A Hawai'i-born Marine is buried

By William Cole
Advertiser Military Writer

Lance Cpl. Blake A. Magaoay faced a gauntlet of combat and death in Fallujah, falling to an enemy ambush Nov. 29 as Marines burst into a house looking for insurgents.

Marine Lance Cpl. Blake Magaoay's mother, Gina Ellis-Williams, clutches the flag from her son's coffin. Her son, Octavio, 6, sits on her lap, while stepson Kelii Williams stands by her side. Magaoay, the first Hawai'i-born Marine killed in Iraq, was a 2002 Pearl City High graduate.

Richard Ambo • The Honolulu Advertiser

Yesterday, the 2002 Pearl City High graduate passed through another gauntlet: one of love and remembrance as he was buried at the National Memorial Cemetery of the Pacific, the first Hawai'i-born Marine to die in the Iraq war.

Several hundred friends and well-wishers lined both sides of a tree-lined sidewalk among veterans' graves from World War II as Magaoay's flag-draped casket was carried by six Marines to a shelter for a final prayer service.

Fourteen Hawai'i-based Marines have been killed in Iraq since Oct. 24. But the death of Magaoay, who was assigned to the 1st Light Armored Reconnaissance Battalion out of Camp Pendleton, Calif., cut deep in Hawai'i for those who knew him, and fellow Marines experiencing mounting losses in the war.

Brandon Ebesugawa and Nicole Carter, who went to Pearl City High with Magaoay, stood arm-in-arm, crying as Magaoay's casket was lowered into the ground at Punchbowl.

Ebesugawa, 20, wearing a black baseball hat backwards and sunglasses, had a hard time expressing his feelings at the loss of a classmate remembered for his jokes.

"I can't really say, it's just that you're not supposed to bury classmates," he said.

"(Just) two years out of high school," added Carter, also 20.

Rocky Sarono, 29, Magaoay's cousin, remembered the rascal boy who got direction from the Marine Corps.

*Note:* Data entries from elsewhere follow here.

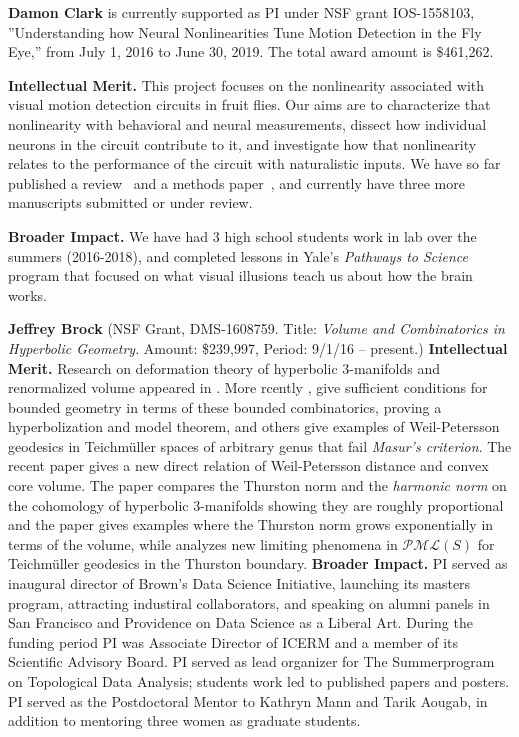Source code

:\vskip10pt \textbf{Damon Clark} is currently supported as PI under NSF
grant IOS-1558103, ''Understanding how Neural Nonlinearities Tune
Motion Detection in the Fly Eye,'' from July 1, 2016 to June 30, 2019.
The total award amount is \$461,262.

{\bf Intellectual Merit.} This project focuses on the nonlinearity
associated with visual motion detection circuits in fruit flies. Our
aims are to characterize that nonlinearity with behavioral and neural
measurements, dissect how individual neurons in the circuit contribute
to it, and investigate how that nonlinearity relates to the
performance of the circuit with naturalistic inputs. We have so far
published a review~\citep{clark:16} and a methods
paper~\citep{mano:17}, and currently have three more manuscripts
submitted or under review.

{\bf Broader Impact.} We have had 3 high school students work in lab
over the summers (2016-2018), and completed lessons in Yale's
\textit{Pathways to Science} program that focused on what visual
illusions teach us about how the brain works.


\textbf{Jeffrey Brock} (NSF Grant, DMS-1608759. Title: {\em Volume and Combinatorics in Hyperbolic Geometry}. Amount: \$239,997, Period: 9/1/16 --
present.)  \textbf{Intellectual Merit.} 
Research on deformation theory of hyperbolic 3-manifolds and renormalized volume appeared in \cite{}.  
More rcently \cite{BMNS:bounded:models,Brock:Modami:nue,Brock:Bromberg:vol,Brock:Bromberg:cone:inflex}, give sufficient conditions for bounded geometry in terms of these bounded combinatorics, proving a hyperbolization and model theorem, and others give examples of Weil-Petersson geodesics in Teichm\"uller spaces of arbitrary genus that fail {\em Masur's criterion}. The recent paper
  \cite{Brock:Bromberg:vol} gives a new direct relation of Weil-Petersson distance and convex core volume.
The paper \cite{Brock:Dunfield:norms} compares the Thurston norm and the {\em harmonic norm} on the cohomology of   hyperbolic 3-manifolds showing they are roughly proportional and  the paper gives examples where the Thurston norm grows exponentially in  terms of the volume, while \cite{BLMR:teichmuller} analyzes new limiting phenomena in $\mathcal{PML}(S)$ for Teichm\"uller geodesics in the Thurston boundary. 
\textbf{Broader Impact.} PI served as inaugural director of Brown's Data Science Initiative, launching its masters program, attracting industiral collaborators, and speaking on alumni panels in San Francisco and Providence on Data Science as a Liberal Art. During the funding period PI was Associate Director of ICERM and a member of its Scientific Advisory Board. PI served as lead organizer for The Summer\@ICERM program on Topological Data Analysis; students work led to published papers and posters.
PI served as the Postdoctoral Mentor to Kathryn Mann and Tarik Aougab, in addition to mentoring three women as graduate students.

Marines prepare to pass the folded flag from the coffin of Lance Cpl. Blake Magaoay to his family.

Richard Ambo • The Honolulu Advertiser

"I feel proud," Sarono said. "He was brave."

Services were held for the 20-year-old Pearl City man Sunday night and yesterday morning at Borthwick Mortuary. At Punchbowl, two platoons of about 80 Kane'ohe Bay Marines formed an honor guard as final prayers were said and flowers and bouquets were placed on the casket.

Magaoay's father, Tony, struggled to say a few words, telling those assembled that his son took an interest in contact sports, including martial arts, so it probably was no wonder he wanted to join the Marines.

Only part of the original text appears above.